**TASK DESCRIPTION:**
Would you copy the listing below exactly, keeping the pictures out?

DATA SUPPLIED: Begin

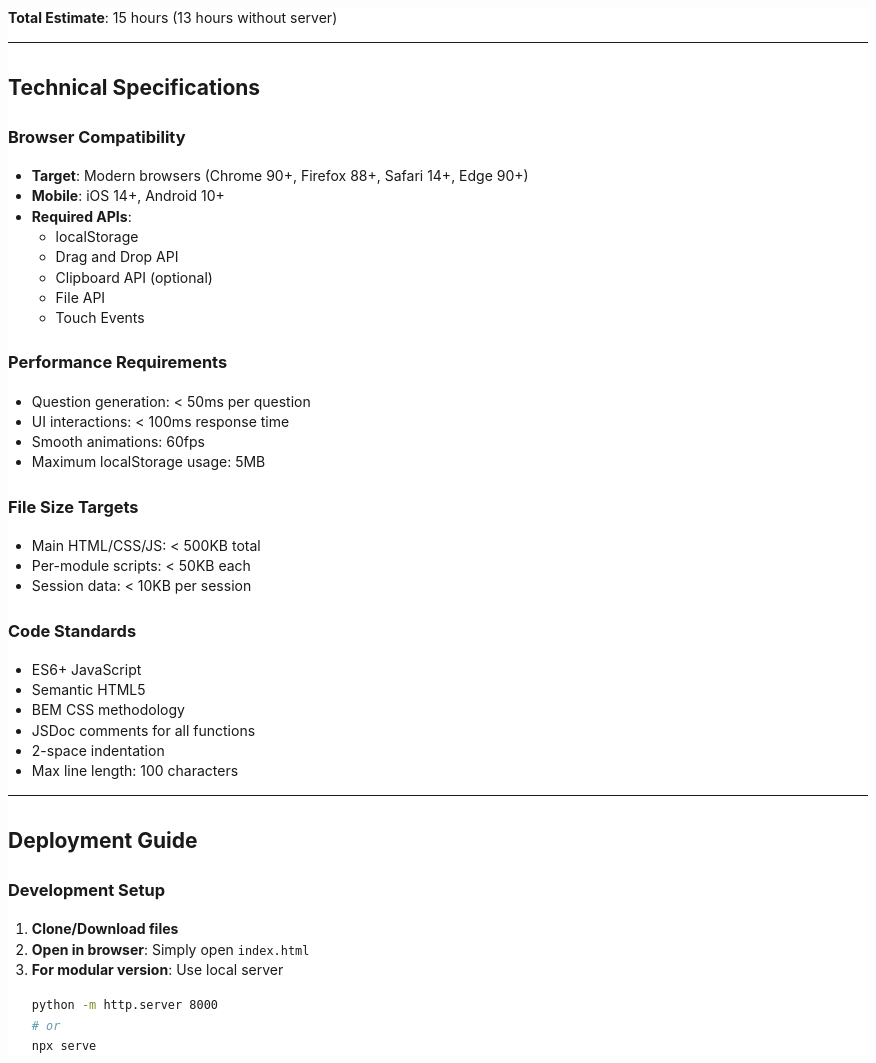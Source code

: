 **Total Estimate**: 15 hours (13 hours without server)

---

## Technical Specifications

### Browser Compatibility
- **Target**: Modern browsers (Chrome 90+, Firefox 88+, Safari 14+, Edge 90+)
- **Mobile**: iOS 14+, Android 10+
- **Required APIs**:
  - localStorage
  - Drag and Drop API
  - Clipboard API (optional)
  - File API
  - Touch Events

### Performance Requirements
- Question generation: < 50ms per question
- UI interactions: < 100ms response time
- Smooth animations: 60fps
- Maximum localStorage usage: 5MB

### File Size Targets
- Main HTML/CSS/JS: < 500KB total
- Per-module scripts: < 50KB each
- Session data: < 10KB per session

### Code Standards
- ES6+ JavaScript
- Semantic HTML5
- BEM CSS methodology
- JSDoc comments for all functions
- 2-space indentation
- Max line length: 100 characters

---

## Deployment Guide

### Development Setup

1. **Clone/Download files**
2. **Open in browser**: Simply open `index.html`
3. **For modular version**: Use local server
   ```bash
   python -m http.server 8000
   # or
   npx serve
   ```
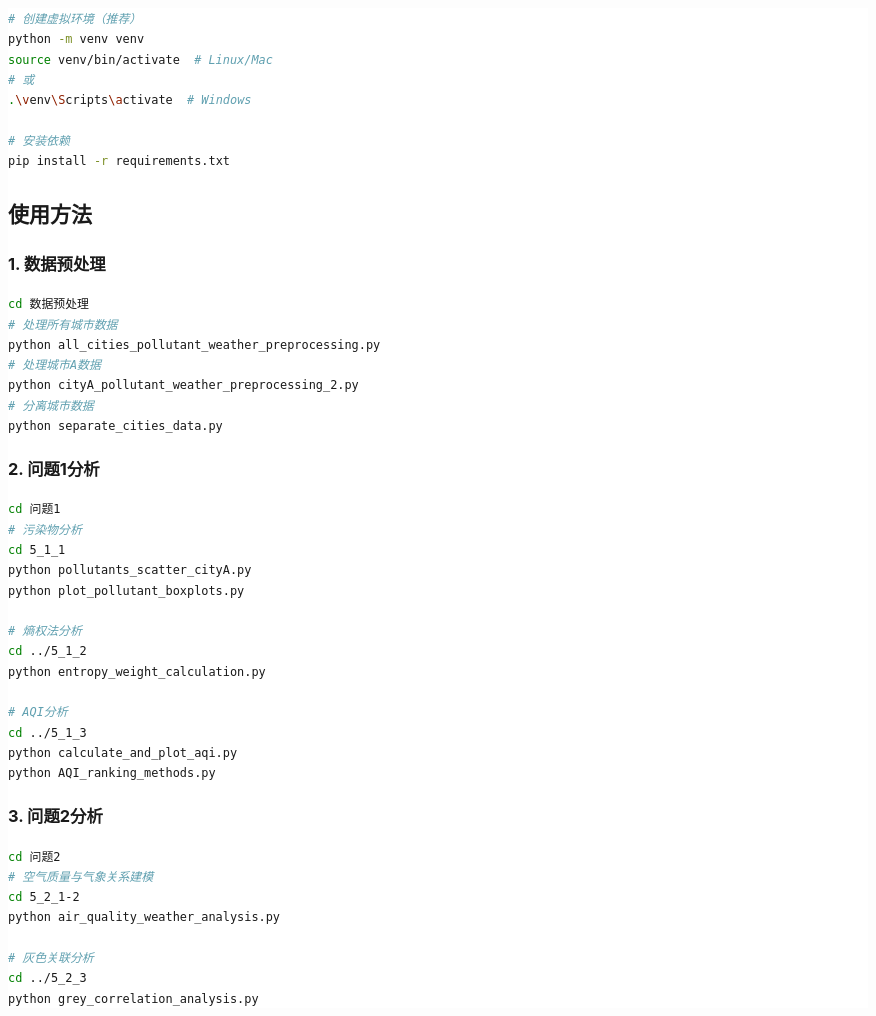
 ```bash
# 创建虚拟环境（推荐）
python -m venv venv
source venv/bin/activate  # Linux/Mac
# 或
.\venv\Scripts\activate  # Windows

# 安装依赖
pip install -r requirements.txt
```

## 使用方法

### 1. 数据预处理
```bash
cd 数据预处理
# 处理所有城市数据
python all_cities_pollutant_weather_preprocessing.py
# 处理城市A数据
python cityA_pollutant_weather_preprocessing_2.py
# 分离城市数据
python separate_cities_data.py
```

### 2. 问题1分析
```bash
cd 问题1
# 污染物分析
cd 5_1_1
python pollutants_scatter_cityA.py
python plot_pollutant_boxplots.py

# 熵权法分析
cd ../5_1_2
python entropy_weight_calculation.py

# AQI分析
cd ../5_1_3
python calculate_and_plot_aqi.py
python AQI_ranking_methods.py
```

### 3. 问题2分析
```bash
cd 问题2
# 空气质量与气象关系建模
cd 5_2_1-2
python air_quality_weather_analysis.py

# 灰色关联分析
cd ../5_2_3
python grey_correlation_analysis.py
```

DATA SUPPLIED: End

**TASK SOLUTION:**
Source code

: **Total Estimate**: 15 hours (13 hours without server)

---

## Technical Specifications

### Browser Compatibility
- **Target**: Modern browsers (Chrome 90+, Firefox 88+, Safari 14+, Edge 90+)
- **Mobile**: iOS 14+, Android 10+
- **Required APIs**:
  - localStorage
  - Drag and Drop API
  - Clipboard API (optional)
  - File API
  - Touch Events

### Performance Requirements
- Question generation: < 50ms per question
- UI interactions: < 100ms response time
- Smooth animations: 60fps
- Maximum localStorage usage: 5MB

### File Size Targets
- Main HTML/CSS/JS: < 500KB total
- Per-module scripts: < 50KB each
- Session data: < 10KB per session

### Code Standards
- ES6+ JavaScript
- Semantic HTML5
- BEM CSS methodology
- JSDoc comments for all functions
- 2-space indentation
- Max line length: 100 characters

---

## Deployment Guide

### Development Setup

1. **Clone/Download files**
2. **Open in browser**: Simply open `index.html`
3. **For modular version**: Use local server
   ```bash
   python -m http.server 8000
   # or
   npx serve
   ```
 ```bash
# 创建虚拟环境（推荐）
python -m venv venv
source venv/bin/activate  # Linux/Mac
# 或
.\venv\Scripts\activate  # Windows

# 安装依赖
pip install -r requirements.txt
```

## 使用方法

### 1. 数据预处理
```bash
cd 数据预处理
# 处理所有城市数据
python all_cities_pollutant_weather_preprocessing.py
# 处理城市A数据
python cityA_pollutant_weather_preprocessing_2.py
# 分离城市数据
python separate_cities_data.py
```

### 2. 问题1分析
```bash
cd 问题1
# 污染物分析
cd 5_1_1
python pollutants_scatter_cityA.py
python plot_pollutant_boxplots.py

# 熵权法分析
cd ../5_1_2
python entropy_weight_calculation.py

# AQI分析
cd ../5_1_3
python calculate_and_plot_aqi.py
python AQI_ranking_methods.py
```

### 3. 问题2分析
```bash
cd 问题2
# 空气质量与气象关系建模
cd 5_2_1-2
python air_quality_weather_analysis.py

# 灰色关联分析
cd ../5_2_3
python grey_correlation_analysis.py
```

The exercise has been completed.